Saved data entries
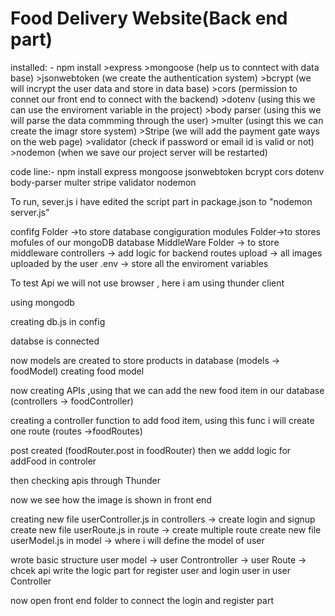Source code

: # Food Delivery Website(Back end part)


installed: - npm install
             >express
             >mongoose (help us to conntect with data base)
             >jsonwebtoken (we create the authentication system)
             >bcrypt (we will incrypt the user data and store in data base)
             >cors (permission to connet our front end to connect with the backend)
             >dotenv (using this we can use the enviroment variable in the project)
             >body parser (using this we will parse the data commming through the user)
             >multer (usingt this we can create the imagr store system)
             >Stripe (we will add the payment gate ways on the web page)
             >validator (check if password or email id is valid or not)
             >nodemon (when we save our project server will be restarted)


code line:- 
npm install express mongoose jsonwebtoken bcrypt cors dotenv body-parser multer stripe validator nodemon

To run, sever.js i have edited the script part in package.json to "nodemon server.js"

confifg Folder ->to store database congiguration
modules Folder->to stores mofules of our mongoDB database
MiddleWare Folder -> to store  middleware
controllers -> add logic for backend
routes
upload -> all images uploaded by the user
.env -> store all the enviroment variables

To test Api we will not use browser , here i am using thunder client

using mongodb

creating db.js in config

databse is connected

now models are created to store products in database (models -> foodModel)
creating food model


now creating APIs ,using that we can add the new food item in our database (controllers -> foodController)

creating a controller function to add food item, using this func i will create one route (routes ->foodRoutes)

post created (foodRouter.post in foodRouter) then we addd logic for addFood in controler

then checking apis through Thunder


now we see how the image is shown in front end












creating new file userController.js in controllers   ->   create login and signup
create new file userRoute.js in route                ->   create multiple route
create new file userModel.js in model                ->   where i will define the model of user 

wrote basic structure user model -> user Controntroller -> user Route -> chcek api
write the logic part for register user and login user in user Controller

now open front end folder to connect the login and register part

*Task item*
Return, without any change, only the lines from the one containing "write the logic" through the last line of the entries above.

*Answer area*
write the logic part for register user and login user in user Controller

now open front end folder to connect the login and register part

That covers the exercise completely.